Harry Potter creator J.K. Rowling penned the script for Fantastic Beasts, while David Yates - who took over as director on the Harry Potter movies starting with Order of the Phoenix - is currently filming the fantasy adventure at Watford’s Leavesden Studios. All the same, Yates took a break from production to talk about the Harry Potter spinoff’s storyline and the experience of putting together a period piece that takes place in Rowling’s imaginative Wizarding World.

Here’s what Yates told Empire, with regard to what Newt’s been up to when Fantastic Beasts gets underway:

The Fantastic Beasts teaser trailer offers a glimpse of Scamander and his special “case” - which has presumably been enchanted with an Extension Charm, given that it contains quite the wide variety of magical creatures that he’s collected over the course of his journey… at least one (if not more) of which gets loose, when Scamander stops over in 1920s New York.

“Newt is a magizoologist who’s just completed a global journey to find and document magical creatures for a book he plans on writing. His case is important because it contains some of the creatures he’s been researching. It may be small, but there’s a whole world within.”

A character named Percival Graves (Colin Farrell) can be seen surveying the aftermath of one escaped “fantastic beast” in the Fantastic Beasts teaser, and said “beast” looks to be quite massive - or, at the least, rather destructive. While it could well be a dragon that’s responsible for this mess, something like the red-eyed serpent known as the Ashwinder (which is one of several creatures confirmed to appear in Fantastic Beasts) could just as well be the culprit here, too.

On that note - you can check out a new image of Scamander in Fantastic Beasts (hurrying to contain yet another escaped magical creature, perhaps?), below:

Yates informed Empire that the idea of magical creatures running amok in a historical setting populated by non-wizards in general is a big part of the narrative (and thus, the conflict) in Fantastic Beasts:

Rowling’s Harry Potter stories explored themes of prejudice and intolerance - as they exist in the Wizarding World - and it’s been confirmed that Fantastic Beasts will examine similar ideas, as the film reveals that (unsurprisingly) No-Majs in the 1920s are exceptionally wary of “witchcraft” of any kind. Hence the gravity of the scene in the Fantastic Beasts teaser, where the witch Porpentina (Katherine Waterston) is shown nervously addressing a wizard council overseen by Seraphina (Carmen Ejogo) - who, by the look of it, is a high-ranking official in the wizard government - about Scamander’s magical critters having gotten out and caused a scene.

“On some days we’ve had several hundred extras, all done up in 1920s costumes.

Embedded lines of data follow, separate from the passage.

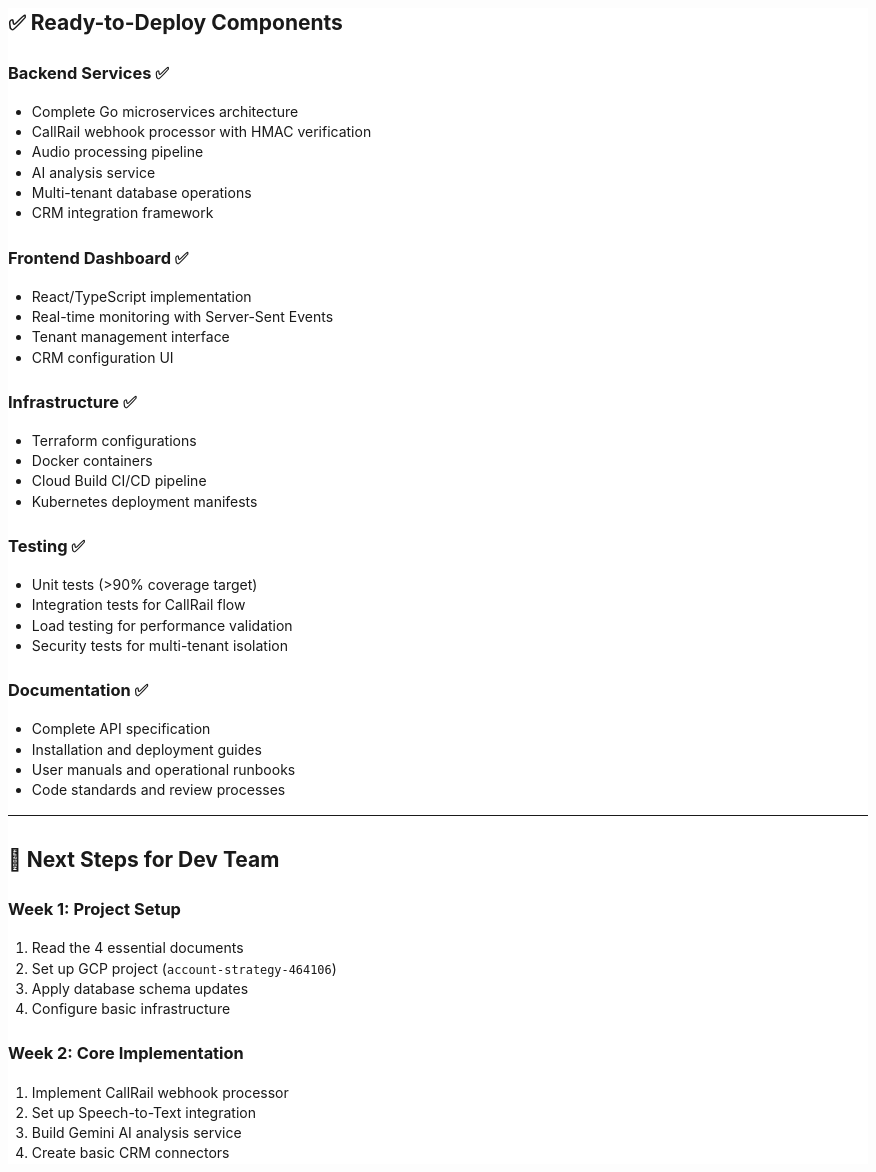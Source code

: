 
## ✅ **Ready-to-Deploy Components**

### **Backend Services** ✅
- Complete Go microservices architecture
- CallRail webhook processor with HMAC verification
- Audio processing pipeline
- AI analysis service
- Multi-tenant database operations
- CRM integration framework

### **Frontend Dashboard** ✅
- React/TypeScript implementation
- Real-time monitoring with Server-Sent Events
- Tenant management interface
- CRM configuration UI

### **Infrastructure** ✅
- Terraform configurations
- Docker containers
- Cloud Build CI/CD pipeline
- Kubernetes deployment manifests

### **Testing** ✅
- Unit tests (>90% coverage target)
- Integration tests for CallRail flow
- Load testing for performance validation
- Security tests for multi-tenant isolation

### **Documentation** ✅
- Complete API specification
- Installation and deployment guides
- User manuals and operational runbooks
- Code standards and review processes

---

## 🎯 **Next Steps for Dev Team**

### **Week 1**: Project Setup
1. Read the 4 essential documents
2. Set up GCP project (`account-strategy-464106`)
3. Apply database schema updates
4. Configure basic infrastructure

### **Week 2**: Core Implementation
1. Implement CallRail webhook processor
2. Set up Speech-to-Text integration
3. Build Gemini AI analysis service
4. Create basic CRM connectors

We are going into the magical world, but we’re bringing the magical characters into the Muggle, or ‘Nomaj’, world.”

That’s not to say Fantastic Beasts is all seriousness and darkness. Far from it, producer David Heyman has compared the movie to Harry Potter and the Goblet of Fire in terms of tone - and said the spinoff boasts “romantic comedy, that fish-out-of-water humor, that very human, natural character comedy,” much of which comes at the expense of the do-daring Newt Scamander himself. If so, then the spinoff may yet re-capture the spirit of the best Wizarding World adventures that’ve come before it.

Fantastic Beasts and Where to Find Them opens in U.S. theaters on November 18th, 2016.